Problem description: Restate the data below word for word, and let no image into your version.

[[ Provided records open ]]

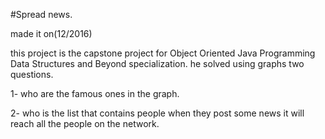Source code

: #Spread news.

made it on(12/2016)

this project is the capstone project for Object Oriented Java Programming Data Structures and Beyond specialization.
he solved using graphs two questions.

1- who are the famous ones in the graph.

2- who is the list that contains people when they post some news it will reach all the people on the network.
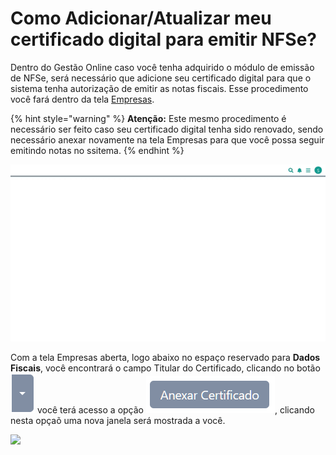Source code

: # Como Adicionar/Atualizar meu certificado digital para emitir NFSe?

Dentro do Gestão Online caso você tenha adquirido o módulo de emissão de NFSe, será necessário que adicione seu certificado digital para que o sistema tenha autorização de emitir as notas fiscais. Esse procedimento você fará dentro da tela [Empresas](/erp-v2/funcionalidades/parametrizacoes/empresas.md).

{% hint style="warning" %}
**Atenção:** Este mesmo procedimento é necessário ser feito caso seu certificado digital tenha sido renovado, sendo necessário anexar novamente na tela Empresas para que você possa seguir emitindo notas no ssitema.
{% endhint %}

![](/erp-v2/assets/guia_utilizacao/como_atualizar_certificado_01.gif)

Com a tela Empresas aberta, logo abaixo no espaço reservado para **Dados Fiscais**, você encontrará o campo Titular do Certificado, clicando no botão <img src="/erp-v2/assets/icon_dropdow.png" alt="" data-size="line"> você terá acesso a opção <img src="/erp-v2/assets/btn_anexar_certificado.png" alt="Anexar certificado" data-size="line">, clicando nesta opçaõ uma nova janela será mostrada a você.

![](/erp-v2/assets/guia_utilizacao/como_atualizar_certificado_02.gif)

[[ Provided records closed ]]

Output of the task:
Source code

: #Spread news.

made it on(12/2016)

this project is the capstone project for Object Oriented Java Programming Data Structures and Beyond specialization.
he solved using graphs two questions.

1- who are the famous ones in the graph.

2- who is the list that contains people when they post some news it will reach all the people on the network.
Source code

: # Como Adicionar/Atualizar meu certificado digital para emitir NFSe?

Dentro do Gestão Online caso você tenha adquirido o módulo de emissão de NFSe, será necessário que adicione seu certificado digital para que o sistema tenha autorização de emitir as notas fiscais. Esse procedimento você fará dentro da tela [Empresas](/erp-v2/funcionalidades/parametrizacoes/empresas.md).

{% hint style="warning" %}
**Atenção:** Este mesmo procedimento é necessário ser feito caso seu certificado digital tenha sido renovado, sendo necessário anexar novamente na tela Empresas para que você possa seguir emitindo notas no ssitema.
{% endhint %}

![](/erp-v2/assets/guia_utilizacao/como_atualizar_certificado_01.gif)

Com a tela Empresas aberta, logo abaixo no espaço reservado para **Dados Fiscais**, você encontrará o campo Titular do Certificado, clicando no botão <img src="/erp-v2/assets/icon_dropdow.png" alt="" data-size="line"> você terá acesso a opção <img src="/erp-v2/assets/btn_anexar_certificado.png" alt="Anexar certificado" data-size="line">, clicando nesta opçaõ uma nova janela será mostrada a você.

![](/erp-v2/assets/guia_utilizacao/como_atualizar_certificado_02.gif)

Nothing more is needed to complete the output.